Stored dataset items:
********

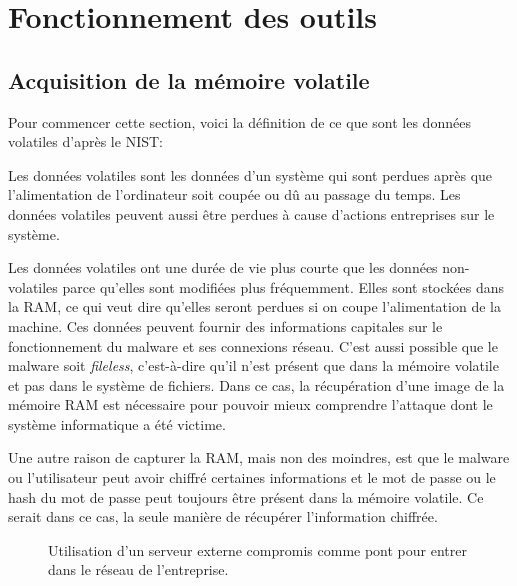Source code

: \section{Fonctionnement des outils}



\subsection{Acquisition de la mémoire volatile}

Pour commencer cette section, voici la définition de ce que sont les données volatiles d'après le NIST: \cite{5}

\begin{customquote}
    Les données volatiles sont les données d'un système qui sont perdues après que l'alimentation de l'ordinateur soit coupée ou dû au passage du temps. Les données volatiles peuvent aussi être perdues à cause d'actions entreprises sur le système.

\end{customquote}

Les données volatiles ont une durée de vie plus courte que les données non-volatiles parce qu'elles sont modifiées plus fréquemment. Elles sont stockées dans la RAM, ce qui veut dire qu'elles seront perdues si on coupe l'alimentation de la machine. Ces données peuvent fournir des informations capitales sur le fonctionnement du malware et ses connexions réseau. C'est aussi possible que le malware soit \textit{fileless}, c'est-à-dire qu'il n'est présent que dans la mémoire volatile et pas dans le système de fichiers. Dans ce cas, la récupération d'une image de la mémoire RAM est nécessaire pour pouvoir mieux comprendre l'attaque dont le système informatique a été victime.

Une autre raison de capturer la RAM, mais non des moindres, est que le malware ou l'utilisateur peut avoir chiffré certaines informations et le mot de passe ou le hash du mot de passe peut toujours être présent dans la mémoire volatile. Ce serait dans ce cas, la seule manière de récupérer l'information chiffrée.

\begin{figure}
    \centering
    \caption{Utilisation d'un serveur externe compromis comme pont pour entrer dans le réseau de l'entreprise.}
    \label{fig:attack-bridge}
\end{figure}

********

All of the records above should be returned exactly, though the pictures should not.

- **ANSWER SPACE**
Source code

: \section{Fonctionnement des outils}



\subsection{Acquisition de la mémoire volatile}

Pour commencer cette section, voici la définition de ce que sont les données volatiles d'après le NIST: \cite{5}

\begin{customquote}
    Les données volatiles sont les données d'un système qui sont perdues après que l'alimentation de l'ordinateur soit coupée ou dû au passage du temps. Les données volatiles peuvent aussi être perdues à cause d'actions entreprises sur le système.

\end{customquote}

Les données volatiles ont une durée de vie plus courte que les données non-volatiles parce qu'elles sont modifiées plus fréquemment. Elles sont stockées dans la RAM, ce qui veut dire qu'elles seront perdues si on coupe l'alimentation de la machine. Ces données peuvent fournir des informations capitales sur le fonctionnement du malware et ses connexions réseau. C'est aussi possible que le malware soit \textit{fileless}, c'est-à-dire qu'il n'est présent que dans la mémoire volatile et pas dans le système de fichiers. Dans ce cas, la récupération d'une image de la mémoire RAM est nécessaire pour pouvoir mieux comprendre l'attaque dont le système informatique a été victime.

Une autre raison de capturer la RAM, mais non des moindres, est que le malware ou l'utilisateur peut avoir chiffré certaines informations et le mot de passe ou le hash du mot de passe peut toujours être présent dans la mémoire volatile. Ce serait dans ce cas, la seule manière de récupérer l'information chiffrée.

\begin{figure}
    \centering
    \caption{Utilisation d'un serveur externe compromis comme pont pour entrer dans le réseau de l'entreprise.}
    \label{fig:attack-bridge}
\end{figure}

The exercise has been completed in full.